- [Items from a data source]

********

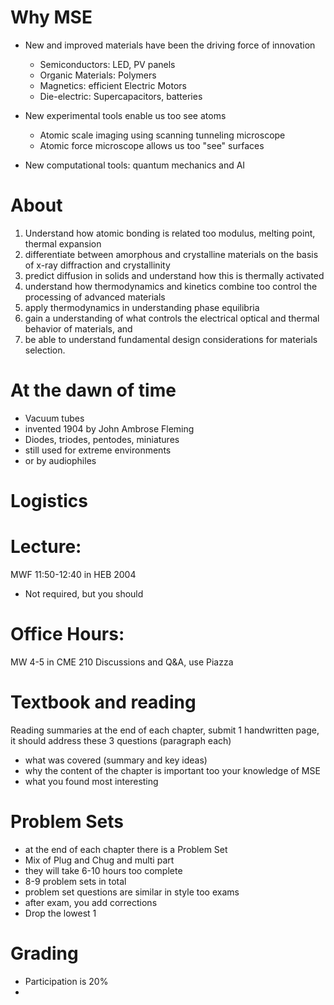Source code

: # Why MSE
- New and improved materials have been the driving force of innovation
	- Semiconductors: LED, PV panels
	- Organic Materials: Polymers
	- Magnetics: efficient Electric Motors
	- Die-electric: Supercapacitors, batteries

- New experimental tools enable us too see atoms
	- Atomic scale imaging using scanning tunneling microscope
	- Atomic force microscope allows us too "see" surfaces
- New computational tools: quantum mechanics and AI
# About
1. Understand how atomic bonding is related too modulus, melting point, thermal expansion
2. differentiate between amorphous and crystalline materials on the basis of x-ray diffraction and crystallinity
3. predict diffusion in solids and understand how this is thermally activated
4. understand how thermodynamics and kinetics combine too control the processing of advanced materials
5. apply thermodynamics in understanding phase equilibria
6. gain a understanding of what controls the electrical optical and thermal behavior of materials, and
7. be able to understand fundamental design considerations for materials selection.
# At the dawn of time
- Vacuum tubes
- invented 1904 by John Ambrose Fleming
- Diodes, triodes, pentodes, miniatures
- still used for extreme environments
- or by audiophiles

# Logistics
# Lecture: 
MWF 11:50-12:40 in HEB 2004
- Not required, but you should
# Office Hours:
MW 4-5 in CME 210
Discussions and Q&A, use Piazza

# Textbook and reading
Reading summaries at the end of each chapter, submit 1 handwritten page, it should address these 3 questions (paragraph each)
- what was covered (summary and key ideas)
- why the content of the chapter is important too your knowledge of MSE
- what you found most interesting

# Problem Sets
- at the end of each chapter there is a Problem Set
- Mix of Plug and Chug and multi part
- they will take 6-10 hours too complete
- 8-9 problem sets in total
- problem set questions are similar in style too exams
- after exam, you add corrections
- Drop the lowest 1
# Grading
- Participation is 20%
- 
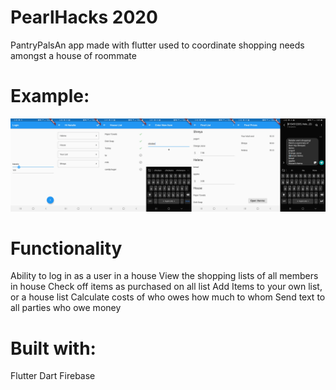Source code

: # PearlHacks 2020

PantryPalsAn app made with flutter used to coordinate shopping needs amongst a house of roommate

# Example:
<p align="center">
  <img src="banner.png" width="700px"/>
</p>

# Functionality
Ability to log in as a user in a house
View the shopping lists of all members in house
Check off items as purchased on all list
Add Items to your own list, or a house list
Calculate costs of who owes how much to whom
Send text to all parties who owe money



# Built with:
Flutter
Dart
Firebase

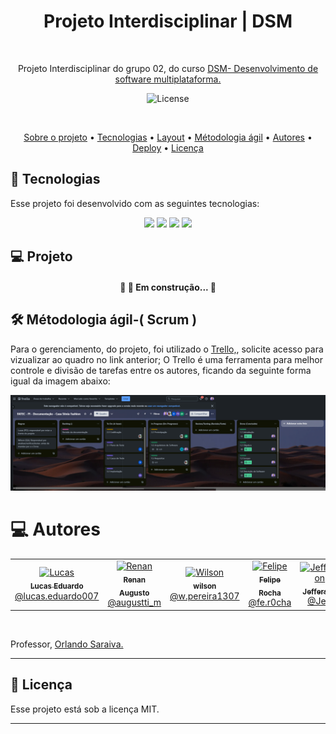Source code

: 
<h1 align="center"> Projeto Interdisciplinar | DSM</h1>
<p align="center">

  ![]()
  
</p>

<p align="center">
Projeto Interdisciplinar do grupo 02, do curso <a href="https://fatecararas.cps.sp.gov.br/tecnologia-em-desenvolvimento-de-softwares-multiplataforma/">DSM- Desenvolvimento de software multiplataforma.</a>

<p align="center">
  <img alt="License" src="https://img.shields.io/static/v1?label=license&message=MIT&color=49AA26&labelColor=000000">
</p>

<br>

<!-- <h3 align="center">✅ Concluído ✅</h3> -->

<p align="center">
 <a href="#-Projeto">Sobre o projeto</a> •
 <a href="#-tecnologias">Tecnologias</a> • 
 <a href="#-layout">Layout</a> • 
<a href="## 🛠 Métodologia ágil-( Scrum ) ">Métodologia ágil</a> •
<a href="# :computer: Autores ">Autores</a> •
<a href="#-Deploy-do-projeto">Deploy</a> •
<a href="#Licença">Licença</a>
</p>


## 🚀 Tecnologias


Esse projeto foi desenvolvido com as seguintes tecnologias:

<p align="center">
  <!-- <img src="https://img.shields.io/badge/JavaScript-323330?style=for-the-badge&logo=javascript&logoColor=F7DF1E"> -->
  <img src="https://img.shields.io/badge/JavaScript-F7DF1E?style=for-the-badge&logo=javascript&logoColor=black"/>
  <img src="https://img.shields.io/badge/Bootstrap-563D7C?style=for-the-badge&logo=bootstrap&logoColor=white"/>
  <img src="https://img.shields.io/badge/HTML5-E34F26?style=for-the-badge&logo=html5&logoColor=white"/>
  <img src="https://img.shields.io/badge/CSS3-1572B6?style=for-the-badge&logo=css3&logoColor=white"/>

</p>

## 💻 Projeto

<h4 align="center"> 
	🚧 🚀 Em construção...  🚧
</h4>


## 🛠 Métodologia ágil-( Scrum ) 

Para o gerenciamento, do projeto, foi utilizado o [Trello,](https://trello.com/invite/b/670a36ac9fdfb633bd12bc42/ATTIc0bd37a0dad55feb71e78e437d7367886CFD379C/fatec-pi-documentacao-casa-sonia-fashion), solicite acesso para vizualizar ao quadro no link anterior;  O Trello é uma ferramenta para melhor controle e divisão de tarefas entre os autores, ficando da seguinte forma igual da imagem abaixo:

![](img/trello.png)

# :computer: Autores

<table>
  <tr>
    <td align="center">
      <a href="https://github.com/Lucas-Ed">
        <img src="https://avatars.githubusercontent.com/u/30055762?v=4" width="100px;" alt="Lucas"/>
        <br />
        <sub>
          <b>Lucas Eduardo</b>
        </sub>
       </a>
       <br />
       <a href="https://www.instagram.com/lucas.eduardo007/" title="Instagram">@lucas.eduardo007</a> 
       <br />
    </td> 
    <td align="center">
      <a href="https://github.com/Marques894">
        <img src="https://avatars.githubusercontent.com/u/136036690?v=4" width="100px;" alt="Renan"/>
        <br />
        <sub>
          <b>Renan Augusto</b>
        </sub>
       </a>
       <br />
       <a href="https://www.instagram.com/augustti_m/" title="Instagram">@augustti_m</a>
       <br />
    </td>
     <td align="center">
      <a href="https://github.com/willsf2021">
        <img src="https://avatars.githubusercontent.com/u/178531137?v=4" width="100px;" alt="Wilson"/>
        <br />
        <sub>
          <b>wilson</b>
        </sub>
       </a>
       <br />
       <a href="https://www.instagram.com/" title="instagram">@w.pereira1307</a>
       <br />
    </td>
     <td align="center">
      <a href="https://github.com/FlpRocha236">
        <img src="https://avatars.githubusercontent.com/u/109861866?v=4" width="100px;" alt="Felipe"/>
        <br />
        <sub>
          <b>Felipe Rocha</b>
        </sub>
       </a>
       <br />
       <a href="https://www.instagram.com/fe.r0cha" title="instagram">@fe.r0cha</a>
       <br />
    </td>
    <td align="center">
      <a href="https://github.com/Jefferson434 ">
        <img src="https://avatars.githubusercontent.com/u/179768830?v=4" width="100px;" alt="Jefferson"/>
        <br />
        <sub>
          <b>Jefferson</b>
        </sub>
       </a>
       <br />
       <a href="https://www.instagram.com" title="instagram">@Jeff</a>
       <br />
    </td>
     <td align="center">
      <a href="https://github.com/BFerreiraCardoso">
        <img src="https://avatars.githubusercontent.com/u/178849487?v=4" width="100px;" alt="Bruna"/>
        <br />
        <sub>
          <b>Bruna Ferreira</b>
        </sub>
       </a>
       <br />
       <a href="https://www.instagram.com" title="instagram">@Bruna.card</a>
       <br />
    </td>
  </tr>
  </table>
  <br>

Professor, <a href="https://github.com/orlandosaraivajr">Orlando Saraiva.</a>

  ---
## :memo: Licença

Esse projeto está sob a licença MIT.

---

********

- [WHAT YOU WILL DO]
Please give again the lines above between the line holding "- New and improved" and the line holding "- New experimental", inclusive, exactly as they are and with nothing added.

- [ANSWER TO THE EXERCISE]
- New and improved materials have been the driving force of innovation
	- Semiconductors: LED, PV panels
	- Organic Materials: Polymers
	- Magnetics: efficient Electric Motors
	- Die-electric: Supercapacitors, batteries

- New experimental tools enable us too see atoms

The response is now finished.